• About this exercise
Search the records for "hinzufügen". Report every line where it occurs.

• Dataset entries
= Beginning of Section =
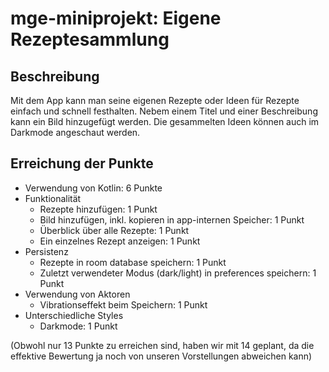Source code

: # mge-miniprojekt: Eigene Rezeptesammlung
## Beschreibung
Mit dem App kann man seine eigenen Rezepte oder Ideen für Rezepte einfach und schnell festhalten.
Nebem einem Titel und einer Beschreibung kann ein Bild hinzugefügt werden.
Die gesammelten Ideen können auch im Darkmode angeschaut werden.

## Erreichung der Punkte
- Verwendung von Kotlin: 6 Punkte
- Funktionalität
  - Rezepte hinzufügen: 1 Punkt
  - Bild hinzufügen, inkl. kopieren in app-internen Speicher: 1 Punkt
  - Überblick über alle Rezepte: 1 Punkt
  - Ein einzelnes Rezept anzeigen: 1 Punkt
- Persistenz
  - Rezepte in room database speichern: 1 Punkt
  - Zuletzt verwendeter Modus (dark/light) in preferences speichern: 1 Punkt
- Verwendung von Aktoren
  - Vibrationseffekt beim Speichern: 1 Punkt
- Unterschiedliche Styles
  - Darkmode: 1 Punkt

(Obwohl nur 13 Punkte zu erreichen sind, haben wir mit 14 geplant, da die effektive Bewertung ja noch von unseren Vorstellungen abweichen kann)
= End of Section =
= Beginning of Section =
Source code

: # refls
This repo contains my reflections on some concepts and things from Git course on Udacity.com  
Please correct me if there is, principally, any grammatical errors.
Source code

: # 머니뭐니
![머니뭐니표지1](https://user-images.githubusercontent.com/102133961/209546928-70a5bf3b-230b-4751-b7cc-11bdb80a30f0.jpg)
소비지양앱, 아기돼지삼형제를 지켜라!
= End of Section =
• Answer
  - Rezepte hinzufügen: 1 Punkt
  - Bild hinzufügen, inkl. kopieren in app-internen Speicher: 1 Punkt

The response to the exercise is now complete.